Task item
What lines in the entries hold the string "웹개발자"? List them.

Source texts of formatted documents
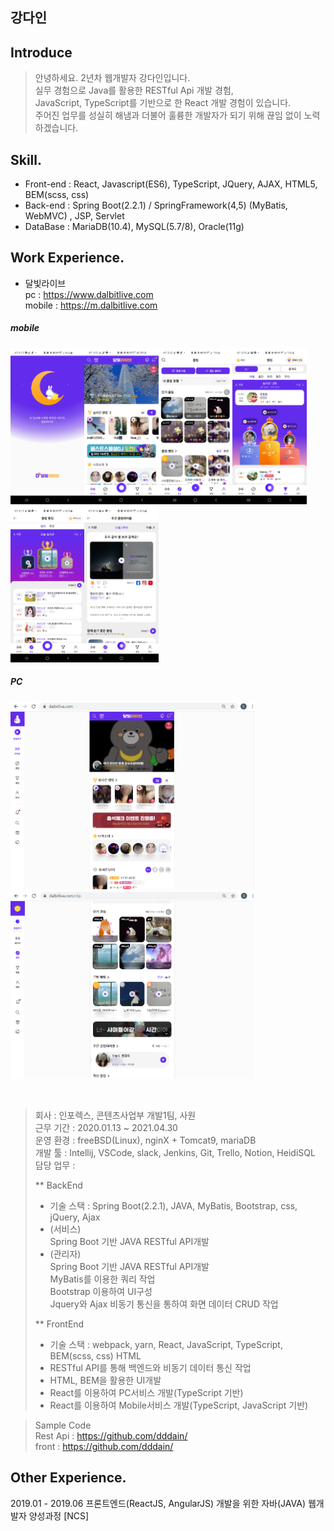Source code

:## 강다인

## Introduce
> 안녕하세요. 2년차 웹개발자 강다인입니다. <br />
> 실무 경험으로 Java를 활용한 RESTful Api 개발 경험, <br /> 
> JavaScript, TypeScript를 기반으로 한 React 개발 경험이 있습니다. <br /> 
> 주어진 업무를 성실히 해냄과 더불어 훌륭한 개발자가 되기 위해 끊임 없이 노력하겠습니다.

## Skill. 
- Front-end : React, Javascript(ES6), TypeScript, JQuery, AJAX, HTML5, BEM(scss, css)
- Back-end : Spring Boot(2.2.1) / SpringFramework(4,5) (MyBatis, WebMVC) , JSP, Servlet
- DataBase : MariaDB(10.4), MySQL(5.7/8), Oracle(11g)

## Work Experience.

* 달빛라이브 <br />
pc : https://www.dalbitlive.com<br />
mobile : https://m.dalbitlive.com

##### mobile
<img src="https://github.com/dddain/resume/blob/main/img/loading.jpg" height="250" alt="loading" /><img src="https://github.com/dddain/resume/blob/main/img/broad.jpg" height="250" alt="main" /><img src="https://github.com/dddain/resume/blob/main/img/clip.jpg" height="250" alt="clip" /><img src="https://github.com/dddain/resume/blob/main/img/rank.jpg" height="250" alt="rank" /><img src="https://github.com/dddain/resume/blob/main/img/clip_rank.jpg" height="250" alt="clipRank" /><img src="https://github.com/dddain/resume/blob/main/img/clip_rec.jpg" height="250" alt="clipRec" /> 
##### PC
<img src="https://github.com/dddain/resume/blob/main/img/main_pc.png" height="300" alt="clipMain" /><img src="https://github.com/dddain/resume/blob/main/img/clip_main_pc.png" height="300" alt="rank" />
  
  <br />
  
> 회사 : 인포렉스, 콘텐츠사업부 개발1팀, 사원 <br />
> 근무 기간 : 2020.01.13 ~ 2021.04.30 <br />
> 운영 환경 : freeBSD(Linux), nginX + Tomcat9, mariaDB <br />
> 개발 툴 : Intellij, VSCode, slack, Jenkins, Git, Trello, Notion, HeidiSQL <br />
> 담당 업무 : <br />
>
> ** BackEnd 
> - 기술 스택 : Spring Boot(2.2.1), JAVA, MyBatis, Bootstrap, css, jQuery, Ajax <br />
> - (서비스) <br />
> Spring Boot 기반 JAVA RESTful API개발 <br />
> - (관리자) <br />
> Spring Boot 기반 JAVA RESTful API개발 <br />
> MyBatis를 이용한 쿼리 작업 <br />
> Bootstrap 이용하여 UI구성 <br />
> Jquery와 Ajax 비동기 통신을 통하여 화면 데이터 CRUD 작업 
>
> ** FrontEnd 
> - 기술 스택 : webpack, yarn, React, JavaScript, TypeScript, BEM(scss, css) HTML  
> - RESTful API를 통해 백엔드와 비동기 데이터 통신 작업
> - HTML, BEM을 활용한 UI개발
> - React를 이용하여 PC서비스 개발(TypeScript 기반) 
> - React를 이용하여 Mobile서비스 개발(TypeScript, JavaScript 기반)

> Sample Code <br />
> Rest Api : https://github.com/dddain/ <br />
> front : https://github.com/dddain/

## Other Experience.
2019.01 - 2019.06 프론트엔드(ReactJS, AngularJS) 개발을 위한 자바(JAVA) 웹개발자 양성과정 [NCS]

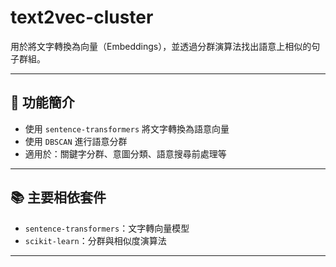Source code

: # text2vec-cluster

用於將文字轉換為向量（Embeddings），並透過分群演算法找出語意上相似的句子群組。

---

## 🧠 功能簡介

- 使用 `sentence-transformers` 將文字轉換為語意向量
- 使用 `DBSCAN` 進行語意分群
- 適用於：關鍵字分群、意圖分類、語意搜尋前處理等

---

## 📚 主要相依套件

- `sentence-transformers`：文字轉向量模型
- `scikit-learn`：分群與相似度演算法

---
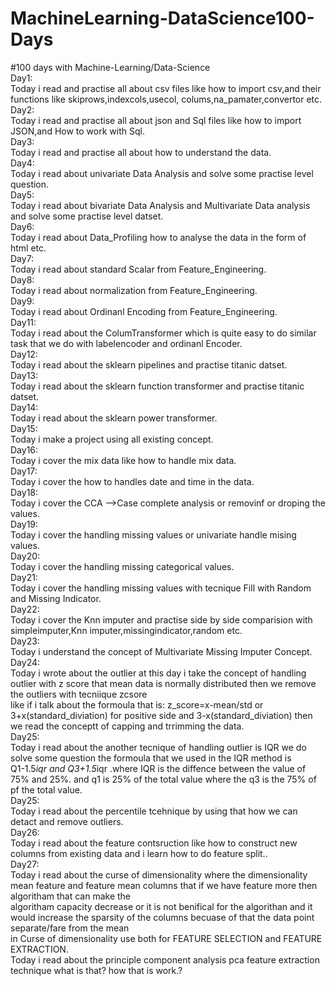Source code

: # MachineLearning-DataScience100-Days
#100 days with Machine-Learning/Data-Science
<br>
Day1:
<br>
Today i read and practise all about csv files like how to import csv,and their functions like skiprows,indexcols,usecol, colums,na_pamater,convertor etc.
<br>
Day2:
<br>
Today i read and practise all about json and Sql files like how to import JSON,and How to work with Sql.
<br>
Day3:
<br>
Today i read and practise all about how to understand the data.
<br>
Day4:
<br>
Today i read about univariate Data Analysis and solve some practise level question.
<br>
Day5:
<br>
Today i read about bivariate Data Analysis and Multivariate Data analysis and solve some practise level datset.
<br>
Day6:
<br>
Today i read about Data_Profiling how to analyse the data in the form of html etc.
<br>
Day7:
<br>
Today i read about standard Scalar from Feature_Engineering.
<br>
Day8:
<br>
Today i read about normalization from Feature_Engineering.
<br>
Day9:
<br>
Today i read about Ordinanl Encoding from Feature_Engineering.
<br>
Day11:
<br>
Today i read about the ColumTransformer which is quite easy to do similar task that we do with labelencoder and ordinanl Encoder.
<br>
Day12:
<br>
Today i read about the sklearn pipelines and practise titanic datset.
<br>
Day13:
<br>
Today i read about the sklearn function transformer and practise titanic datset.
<br>
Day14:
<br>
Today i read about the sklearn power transformer.
<br>
Day15:
<br>
Today i make a project using all existing concept.
<br>
Day16:
<br>
Today i cover the mix data like how to handle mix data.
<br>
Day17:
<br>
Today i cover the how to handles date and time in the data.
<br>
Day18:
<br>
Today i cover the CCA -->Case complete analysis or removinf or droping the values.
<br>
Day19:
<br>
Today i cover the handling missing values or univariate handle mising values.
<br>
Day20:
<br>
Today i cover the handling missing categorical values.
<br>
Day21:
<br>
Today i cover the handling missing values with tecnique Fill with Random and Missing Indicator.
<br>
Day22:
<br>
Today i cover the Knn imputer and practise side by side comparision with simpleimputer,Knn imputer,missingindicator,random etc.
<br>
Day23:
<br>
Today i understand the concept of Multivariate Missing Imputer Concept.
<br>
Day24:
<br>
Today i wrote about the outlier at this day i take the concept of handling outlier with z score that mean data is normally distributed then we remove the outliers with tecniique  zcsore
<br>
like if i talk about the formoula that is: z_score=x-mean/std or 3+x(standard_diviation) for positive side and 3-x(standard_diviation) then we read the conceptt of capping and trrimming the data.
<br>
Day25:
<br>
Today i read about the another tecnique of handling outlier is IQR we do solve some question the formoula that we used in the IQR method is<br>
Q1-1.5*iqr and Q3+1.5*iqr .where IQR is the diffence between the value of 75% and 25%. and q1 is 25% of the total value where the q3 is the 75% of <br>
pf the total value.
<br>
Day25:
<br>
Today i read about the percentile tcehnique by using that how we can detact and remove outliers.
<br>
Day26:
<br>
Today i read about the feature contsruction like how to construct new columns from existing data and i learn how to do feature split..
<br>
Day27:
<br>
Today i read about the curse of dimensionality where the dimensionality mean feature and feature mean columns that if we have feature more then algoritham that can make the <br>
algoritham capacity decrease or it is not benifical for the algorithan  and it would increase the sparsity of the columns becuase of that the data point separate/fare from the mean<br>
in Curse of dimensionality use both for FEATURE SELECTION and FEATURE EXTRACTION.
<br>
Today i read about the principle component analysis pca feature extraction technique what is that? how that is work.?
<br>
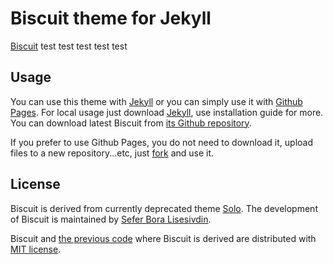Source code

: # Biscuit theme for Jekyll

[Biscuit](http://sblisesivdin.github.io/biscuit) test test test test test

## Usage

You can use this theme with [Jekyll](http://jekyllrb.com/) or you can simply use it with [Github Pages](https://pages.github.com).
For local usage just download [Jekyll](http://jekyllrb.com/), use installation guide for more. You can download latest Biscuit from [its Github repository](https://github.com/sblisesivdin/biscuit).

If you prefer to use Github Pages, you do not need to download it, upload files to a new repository...etc, just [fork](https://docs.github.com/en/get-starter/quickstart/fork-a-repo) and use it.

## License

Biscuit is derived from currently deprecated theme [Solo](http://github.com/chibicode/solo). The development of Biscuit is maintained by [Sefer Bora Lisesivdin](https://lrgresearch.org/bora).

Biscuit and [the previous code](http://github.com/chibicode/solo) where Biscuit is derived are distributed with [MIT license](https://github.com/sblisesivdin/biscuit/blob/gh-pages/LICENSE).
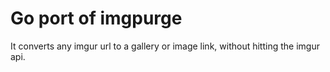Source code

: Go port of imgpurge
===================

It converts any imgur url to a gallery or image link,
without hitting the imgur api.

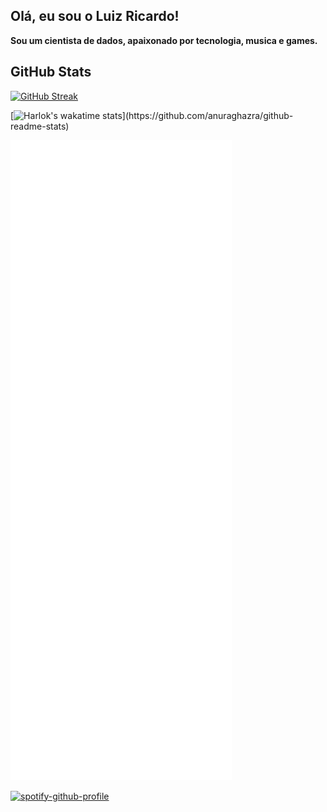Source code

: ## Olá, eu sou o Luiz Ricardo!

**Sou um cientista de dados, apaixonado por tecnologia, musica e games.**


## GitHub Stats
[![GitHub Streak](https://streak-stats.demolab.com/?user=rickluizms&theme=bear&background=000&border=30A3DC&dates=FFF)](https://git.io/streak-stats)

[![Harlok's wakatime stats](https://github-readme-stats.vercel.app/api/wakatime?username=rickluizms&layout=compact&bg_color=000&border_color=30A3DC&title_color=E94D5F&text_color=FFF&hide=Ezhil,CLASS,GDScript3,ActionScript,GDScript,Other,Properties,Text,INI,TSQL,Bash,Assembly,Batchfile,Objective-C,ActionScript-3,Groovy,Prolog,Kotlin,)](https://github.com/anuraghazra/github-readme-stats)

![Metrics](/github-metrics.svg)

[![spotify-github-profile](https://spotify-github-profile.vercel.app/api/view?uid=4w68utime0mqjucmkpp4so7wu&cover_image=true&theme=novatorem&show_offline=false&background_color=121212&interchange=false&bar_color=53b14f&bar_color_cover=false)](https://github.com/kittinan/spotify-github-profile)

Your response
> 안녕하세요. 2년차 웹개발자 강다인입니다. <br />
2019.01 - 2019.06 프론트엔드(ReactJS, AngularJS) 개발을 위한 자바(JAVA) 웹개발자 양성과정 [NCS]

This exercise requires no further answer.